::: RECORD SET :::

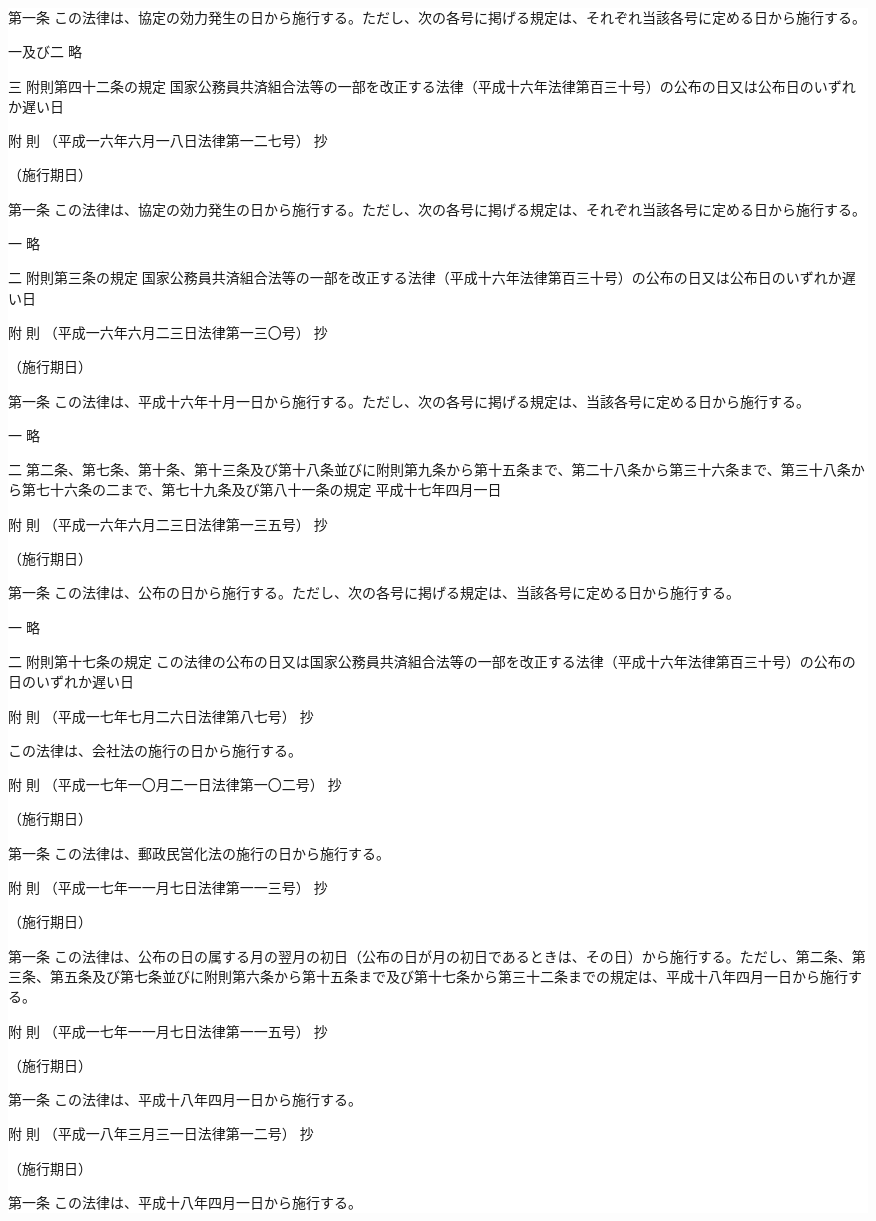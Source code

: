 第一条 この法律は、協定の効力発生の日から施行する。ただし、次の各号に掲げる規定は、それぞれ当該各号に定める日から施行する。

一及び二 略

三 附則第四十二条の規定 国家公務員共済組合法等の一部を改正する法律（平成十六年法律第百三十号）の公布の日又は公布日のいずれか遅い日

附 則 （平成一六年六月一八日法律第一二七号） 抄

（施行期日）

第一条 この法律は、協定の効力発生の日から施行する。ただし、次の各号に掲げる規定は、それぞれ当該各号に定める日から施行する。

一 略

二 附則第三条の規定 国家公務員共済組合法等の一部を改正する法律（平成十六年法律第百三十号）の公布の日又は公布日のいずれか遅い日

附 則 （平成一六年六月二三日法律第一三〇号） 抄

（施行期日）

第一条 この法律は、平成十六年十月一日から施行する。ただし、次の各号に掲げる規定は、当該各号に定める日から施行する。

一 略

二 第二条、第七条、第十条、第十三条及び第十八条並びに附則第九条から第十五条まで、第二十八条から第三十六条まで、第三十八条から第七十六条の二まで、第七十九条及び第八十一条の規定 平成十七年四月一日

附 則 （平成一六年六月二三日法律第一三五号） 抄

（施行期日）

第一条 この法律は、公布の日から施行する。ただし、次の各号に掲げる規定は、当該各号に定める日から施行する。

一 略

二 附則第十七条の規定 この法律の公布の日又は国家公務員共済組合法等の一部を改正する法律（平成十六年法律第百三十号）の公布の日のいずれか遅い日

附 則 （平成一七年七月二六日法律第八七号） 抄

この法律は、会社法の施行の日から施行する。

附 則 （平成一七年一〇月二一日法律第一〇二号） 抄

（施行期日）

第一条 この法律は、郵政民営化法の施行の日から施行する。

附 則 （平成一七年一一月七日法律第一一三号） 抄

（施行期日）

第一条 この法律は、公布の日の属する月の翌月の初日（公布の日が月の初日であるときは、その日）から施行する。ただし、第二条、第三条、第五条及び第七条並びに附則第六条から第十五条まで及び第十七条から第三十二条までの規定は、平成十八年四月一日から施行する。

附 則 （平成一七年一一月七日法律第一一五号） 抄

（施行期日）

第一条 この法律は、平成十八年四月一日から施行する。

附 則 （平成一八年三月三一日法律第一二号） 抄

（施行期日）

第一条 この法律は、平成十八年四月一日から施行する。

:::
::: RECORD SET :::

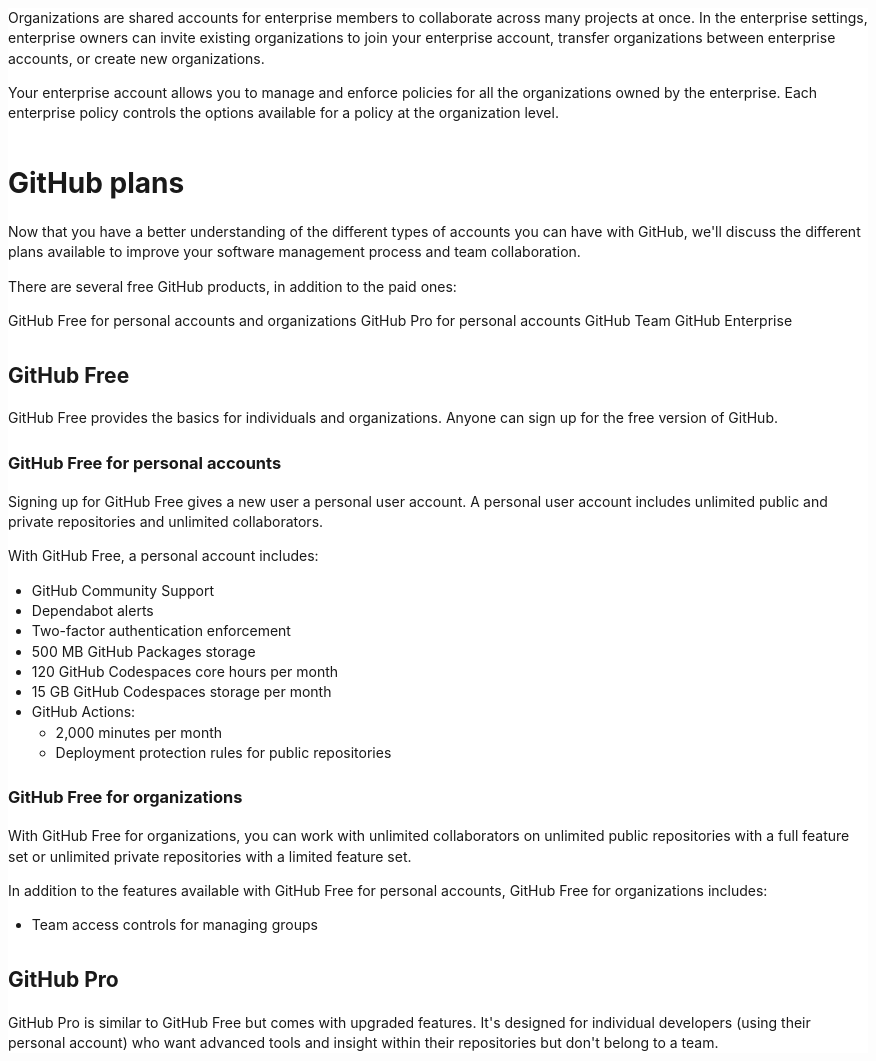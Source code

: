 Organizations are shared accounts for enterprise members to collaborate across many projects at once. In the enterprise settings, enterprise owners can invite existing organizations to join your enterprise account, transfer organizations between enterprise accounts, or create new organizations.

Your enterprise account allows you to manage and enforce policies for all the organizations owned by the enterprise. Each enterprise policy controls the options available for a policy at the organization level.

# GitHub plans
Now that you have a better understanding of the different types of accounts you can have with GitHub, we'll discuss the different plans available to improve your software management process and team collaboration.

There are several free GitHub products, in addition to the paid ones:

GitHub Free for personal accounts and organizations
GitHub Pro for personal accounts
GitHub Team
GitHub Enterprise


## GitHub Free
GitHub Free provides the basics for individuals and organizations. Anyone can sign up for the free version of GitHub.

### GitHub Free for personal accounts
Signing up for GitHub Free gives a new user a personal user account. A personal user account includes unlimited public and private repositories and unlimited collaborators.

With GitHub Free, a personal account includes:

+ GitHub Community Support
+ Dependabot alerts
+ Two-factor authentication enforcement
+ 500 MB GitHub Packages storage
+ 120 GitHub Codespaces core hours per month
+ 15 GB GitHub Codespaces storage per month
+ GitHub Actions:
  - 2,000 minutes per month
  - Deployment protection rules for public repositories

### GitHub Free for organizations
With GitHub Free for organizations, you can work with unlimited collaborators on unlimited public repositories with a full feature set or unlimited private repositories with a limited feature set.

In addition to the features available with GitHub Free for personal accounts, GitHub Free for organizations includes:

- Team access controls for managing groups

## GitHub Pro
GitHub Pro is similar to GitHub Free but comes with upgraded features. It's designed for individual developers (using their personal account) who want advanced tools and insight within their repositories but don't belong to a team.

:::

> _PROBLEM_: Copy out only the lines of the records above from the one with "- Team access controls for managing groups" through the one with "GitHub Pro is", exactly as they stand, both included.

> _REPLY TO THE EXERCISE_:
- Team access controls for managing groups

## GitHub Pro
GitHub Pro is similar to GitHub Free but comes with upgraded features. It's designed for individual developers (using their personal account) who want advanced tools and insight within their repositories but don't belong to a team.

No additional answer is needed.